On devra se poser la question si les propos d’une « remontée du fascisme » n’est que, ou du moins que partiellement, moyen médiatique, ayant comme but final d’intégrer définitivement la nature fasciste du système dans le « politiquement correcte ». Il faut commencer cette réflexion par dire ce qu’on entend par fascisme. Ce système est une des formes politiques, un outil, qui permet au capital d’exercer son pouvoir sur la société et d’accentuer son exploitation des travailleurs. Cette forme d’organisation de la société comprend la répression ouverte manu militari, policière, paramilitaire des opposants au système, en premier lieu des plus fermes, décidés, « dangereux », donc des représentants de la classe ouvrière. Cet élément a depuis toujours fait partie de l’arsenal du système capitaliste ; il devient plus ou moins visible selon les nécessités du capital de défendre son pouvoir. On l’a bien vu dans les années ’60, ’70, notamment lors des grandes grèves à la FIAT de Turin. Un autre exemple classique est le régime de Pinochet au Chili, pays qui a servi de laboratoire pour la version néolibérale du capitalisme. Ceci est évidemment bien connu ; il faut quand-même le rappeler pour démasquer le faux antifascisme du soi-disant « centre-gauche ». N’oublions pas qu’antifascisme rime avec anticapitalisme, qu’il n’y a pas d’antifascisme conséquent sans l’élément de l’anticapitalisme, sans la lutte contre le capitalisme ; peut-être encore l’exemple du Chili avec la nouvelle constitution rejetée, les tergiversations du nouveau président et les dangers pour la jeune démocratie chilienne en sont une preuve ultérieure.

La forme d’exercice du pouvoir qui a donné le nom de fascisme aux régimes italien, allemand, ensuite espagnol, grec, portugais – pour ne nommer que ceux-ci -, avait pour fonction la représentation des intérêts d’un capital national, capital industriel, foncier, financier.

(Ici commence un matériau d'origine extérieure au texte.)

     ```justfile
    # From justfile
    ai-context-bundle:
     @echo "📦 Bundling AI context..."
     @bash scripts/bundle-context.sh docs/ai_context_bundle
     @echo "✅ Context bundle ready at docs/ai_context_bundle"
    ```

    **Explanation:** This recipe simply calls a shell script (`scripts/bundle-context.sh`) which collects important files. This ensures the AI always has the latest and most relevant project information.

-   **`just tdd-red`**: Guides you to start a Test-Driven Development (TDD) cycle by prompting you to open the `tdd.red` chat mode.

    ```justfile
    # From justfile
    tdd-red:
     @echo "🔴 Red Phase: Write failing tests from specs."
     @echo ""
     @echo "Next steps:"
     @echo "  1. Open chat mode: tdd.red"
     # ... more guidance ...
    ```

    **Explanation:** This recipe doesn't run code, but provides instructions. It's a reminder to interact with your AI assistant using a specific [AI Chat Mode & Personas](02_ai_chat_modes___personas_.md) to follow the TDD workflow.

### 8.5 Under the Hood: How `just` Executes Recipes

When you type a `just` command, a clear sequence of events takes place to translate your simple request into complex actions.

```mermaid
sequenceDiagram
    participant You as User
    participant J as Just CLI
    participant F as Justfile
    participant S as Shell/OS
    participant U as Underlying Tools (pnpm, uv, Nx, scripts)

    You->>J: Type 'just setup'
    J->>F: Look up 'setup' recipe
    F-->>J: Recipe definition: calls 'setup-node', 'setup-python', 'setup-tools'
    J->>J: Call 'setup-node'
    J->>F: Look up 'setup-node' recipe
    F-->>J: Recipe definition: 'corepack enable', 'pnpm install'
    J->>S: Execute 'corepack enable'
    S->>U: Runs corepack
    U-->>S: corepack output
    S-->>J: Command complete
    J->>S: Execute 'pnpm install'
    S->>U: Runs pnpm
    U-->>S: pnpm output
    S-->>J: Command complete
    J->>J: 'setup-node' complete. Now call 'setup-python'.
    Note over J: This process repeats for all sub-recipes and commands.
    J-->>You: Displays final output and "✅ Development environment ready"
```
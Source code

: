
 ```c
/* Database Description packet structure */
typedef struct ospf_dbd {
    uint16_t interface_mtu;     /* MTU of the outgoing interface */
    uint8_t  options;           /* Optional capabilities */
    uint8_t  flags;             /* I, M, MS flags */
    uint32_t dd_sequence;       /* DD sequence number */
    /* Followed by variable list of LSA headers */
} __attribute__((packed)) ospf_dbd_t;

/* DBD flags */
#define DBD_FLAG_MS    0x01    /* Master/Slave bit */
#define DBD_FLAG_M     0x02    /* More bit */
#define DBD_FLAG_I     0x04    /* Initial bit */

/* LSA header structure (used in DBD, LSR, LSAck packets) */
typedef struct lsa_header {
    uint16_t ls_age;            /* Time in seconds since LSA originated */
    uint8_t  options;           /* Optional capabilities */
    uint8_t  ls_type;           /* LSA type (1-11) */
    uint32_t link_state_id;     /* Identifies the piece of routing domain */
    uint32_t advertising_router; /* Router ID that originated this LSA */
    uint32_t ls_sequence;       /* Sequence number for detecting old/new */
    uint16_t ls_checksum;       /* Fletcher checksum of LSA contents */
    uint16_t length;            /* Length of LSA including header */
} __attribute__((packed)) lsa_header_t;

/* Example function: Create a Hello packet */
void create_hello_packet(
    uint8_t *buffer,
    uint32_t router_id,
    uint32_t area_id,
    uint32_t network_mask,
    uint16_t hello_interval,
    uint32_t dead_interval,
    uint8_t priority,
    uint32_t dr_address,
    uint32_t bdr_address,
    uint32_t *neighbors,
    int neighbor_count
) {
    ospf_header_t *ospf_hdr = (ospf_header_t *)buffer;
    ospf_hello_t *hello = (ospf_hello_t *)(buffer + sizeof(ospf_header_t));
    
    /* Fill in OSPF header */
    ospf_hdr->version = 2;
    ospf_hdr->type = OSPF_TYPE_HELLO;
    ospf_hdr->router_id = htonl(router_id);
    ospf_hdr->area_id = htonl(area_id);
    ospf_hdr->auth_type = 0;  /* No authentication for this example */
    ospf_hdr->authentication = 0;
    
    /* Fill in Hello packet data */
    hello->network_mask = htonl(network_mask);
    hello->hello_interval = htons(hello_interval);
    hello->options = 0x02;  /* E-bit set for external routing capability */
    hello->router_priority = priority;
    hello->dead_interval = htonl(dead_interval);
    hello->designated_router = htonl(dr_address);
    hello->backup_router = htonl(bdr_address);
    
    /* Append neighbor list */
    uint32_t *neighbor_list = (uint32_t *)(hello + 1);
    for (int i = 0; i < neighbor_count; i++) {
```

L’actuel gouvernement italien ne représente plus les intérêts du capital italien, mais du capital financier international, et en premier lieu du capital financier anglo-saxon. Ce gouvernement qui naît suite au résultat des élections d’un parti appelé à représenter le capital industriel résiduel italien et la petite bourgeoisie, c’est-à-dire, le parti de Meloni, doit donc en vérité défendre les intérêts d’un capital international qui n’a aucune raison d’être « compréhensif » envers ses frères de classe mineurs italiens.

Il y a de quoi aller prendre des cours de dialectique auprès de notre ennemi de classe : utiliser la force politique nationale qui historiquement représentait le capital national et nationaliste et dont le crédo majeur – utile au capital tout court - est la répression des travailleurs, pour assurer en fin de compte les intérêts du grand capital international !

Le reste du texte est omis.